My perfect husband, our two amazing daughters, my belly and I are going to move into a 22′ MotorHome named Benny. We are trading in all our savings for Benny because, well, we’d rather be traveling than staying at home with savings. David is going to quit his day job and be a musician. I am going to take my wrap business with us on the road. And the soon-to-be-five-of-us will spend our days together on a journey of adventure, discovery, and living our passions. I can think of nothing more educational for me or my kids.
Problems to solve (and here “problem” is not a dirty word, but part of the fun, challenging nature of the beast):
Rent our house out for enough money to cover our mortgage payments.
Find a home for our cat, who was our first baby and is more than just our cat.
Earn money to pay for six months of RV insurance, cell phone and internet service, and an emergency fund.
One of my favorite things to do is simplify. This doesn’t mean lack of ambition, by the way. It means that everything you do is part of your dream and aiming at your goal, and the other things . . . have been simplified away.
Ways that the new lifestyle will simplify our lives:
no more lugging gabillions of things from my house to my car and back everyday, while carrying a one year old, and no more tremendously messy, disorganized car because I can only carry so many of them back to the house again when we get home. Instead, everything we need will come with us . . . . neatly put away in it’s drawer at home.
no more dragging worn out kids on another errand. They can stay home with one of us in the parking lot of the errand that the other one of us runs in to do.
no more having to walk away from my six year old while she’s talking to me and she has to chase after me to finish. In our tiny home, all of the cooking, cleaning, laundry, diapers, and babycare will happen in one place and I can keep up with things while staying in her line of sight.
no wondering if my one year old is climbing a bookshelf in the other room while I’m nursing the baby in the living room. The living room IS the other room, and whatever she falls off of, I’ll only have to extend my arm to catch her!
no more scheduling meals and lives around my husband’s 9-5. We’ll sleep, cook, eat, and play when convenient.
no more waiting for daddy to come home and missing him all day.
no trying to figure out how to take care of a newborn and a one year old all by myself.
no more wondering how to go turn off the burner in the kitchen with a sleeping child on my lap. Two parents will make everything easier.
no more endless hours of cleaning just to get it up to the point of “messy.” With so few things, and such small space, cleaning will take 5 minutes.
no more of our life taken up paying the mortgage. Instead we’ll spend our money on festivals, concerts, events, and attractions that we can’t resist.
no worrying about my husband being able to work the next day if we have a rough night. We can take turns sleeping in, or nap during the day as needed.

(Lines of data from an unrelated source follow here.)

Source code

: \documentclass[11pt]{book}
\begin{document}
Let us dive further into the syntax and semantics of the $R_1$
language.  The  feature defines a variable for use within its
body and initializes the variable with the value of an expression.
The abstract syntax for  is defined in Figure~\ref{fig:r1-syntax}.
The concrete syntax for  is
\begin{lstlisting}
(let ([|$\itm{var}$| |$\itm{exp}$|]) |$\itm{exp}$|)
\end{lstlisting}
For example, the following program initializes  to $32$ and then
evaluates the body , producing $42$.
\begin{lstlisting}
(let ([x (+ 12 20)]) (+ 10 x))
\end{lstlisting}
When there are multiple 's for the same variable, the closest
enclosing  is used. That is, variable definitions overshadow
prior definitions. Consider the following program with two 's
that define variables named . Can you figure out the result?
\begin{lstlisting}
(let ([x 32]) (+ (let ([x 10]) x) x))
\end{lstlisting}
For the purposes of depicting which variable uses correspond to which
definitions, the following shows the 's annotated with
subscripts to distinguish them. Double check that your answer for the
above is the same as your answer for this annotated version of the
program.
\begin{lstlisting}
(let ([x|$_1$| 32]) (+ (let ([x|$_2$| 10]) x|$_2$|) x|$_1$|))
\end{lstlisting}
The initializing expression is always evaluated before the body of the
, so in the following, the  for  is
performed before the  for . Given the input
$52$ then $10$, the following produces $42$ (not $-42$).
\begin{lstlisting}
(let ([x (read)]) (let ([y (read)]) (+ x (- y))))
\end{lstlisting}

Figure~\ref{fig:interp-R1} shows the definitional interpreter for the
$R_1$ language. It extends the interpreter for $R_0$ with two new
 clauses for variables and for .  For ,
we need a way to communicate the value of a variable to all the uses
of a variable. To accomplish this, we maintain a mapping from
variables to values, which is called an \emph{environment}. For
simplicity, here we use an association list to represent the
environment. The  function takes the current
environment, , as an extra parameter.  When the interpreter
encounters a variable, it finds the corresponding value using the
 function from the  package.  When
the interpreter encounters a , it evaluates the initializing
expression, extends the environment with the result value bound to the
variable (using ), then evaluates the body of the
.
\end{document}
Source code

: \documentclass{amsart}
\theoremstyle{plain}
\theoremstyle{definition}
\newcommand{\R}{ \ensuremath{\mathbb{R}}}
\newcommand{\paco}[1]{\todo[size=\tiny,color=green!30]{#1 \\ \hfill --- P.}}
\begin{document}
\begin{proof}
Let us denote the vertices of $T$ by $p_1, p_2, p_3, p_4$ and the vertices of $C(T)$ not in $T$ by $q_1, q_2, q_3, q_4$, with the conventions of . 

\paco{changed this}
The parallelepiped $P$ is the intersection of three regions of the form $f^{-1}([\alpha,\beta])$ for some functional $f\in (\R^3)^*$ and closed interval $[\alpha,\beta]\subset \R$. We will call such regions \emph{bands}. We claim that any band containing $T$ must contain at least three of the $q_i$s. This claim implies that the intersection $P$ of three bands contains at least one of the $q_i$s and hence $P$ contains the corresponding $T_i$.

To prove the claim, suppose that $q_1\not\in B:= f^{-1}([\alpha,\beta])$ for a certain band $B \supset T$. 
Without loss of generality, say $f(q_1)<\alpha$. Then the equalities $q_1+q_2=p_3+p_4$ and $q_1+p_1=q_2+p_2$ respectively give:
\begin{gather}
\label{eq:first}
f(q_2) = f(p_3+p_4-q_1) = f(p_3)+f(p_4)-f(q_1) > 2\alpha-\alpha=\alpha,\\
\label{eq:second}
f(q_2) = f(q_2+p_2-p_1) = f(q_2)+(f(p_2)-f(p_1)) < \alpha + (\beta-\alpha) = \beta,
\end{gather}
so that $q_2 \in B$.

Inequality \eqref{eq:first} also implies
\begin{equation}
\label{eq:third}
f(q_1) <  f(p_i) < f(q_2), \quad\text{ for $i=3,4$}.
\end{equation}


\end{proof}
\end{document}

Things that I can’t tell you yet how they will work, but I look forward to finding out:
Nighttime parenting of a newborn and a one year old who still wakes several times a night in a single room domicile.
Nighttime parenting when our RV is parked near neighboring RVs that expect “quiet hours” to be respected.
Driving for hours a day with 3 children aged new, one, and six.
Running two businesses and storing inventory in a 22 foot home that only has two dresser drawers for the five of us to share.
Fitting our clothing, a few toys, musical equipment, CD inventory, wrap inventory, a laptop, 3 books, kitchenware, towels, diapers for two, coats and jackets, barbecue, box of important files, first aid kit, games, arts & crafts, printer, car seats, tools, camera and video camera, bedding, and my wraps in the rig.
Finding a post office in every town to ship out products to customers.
Rainy days or sick days spent at home.
Finding hours each day for David to work on his music.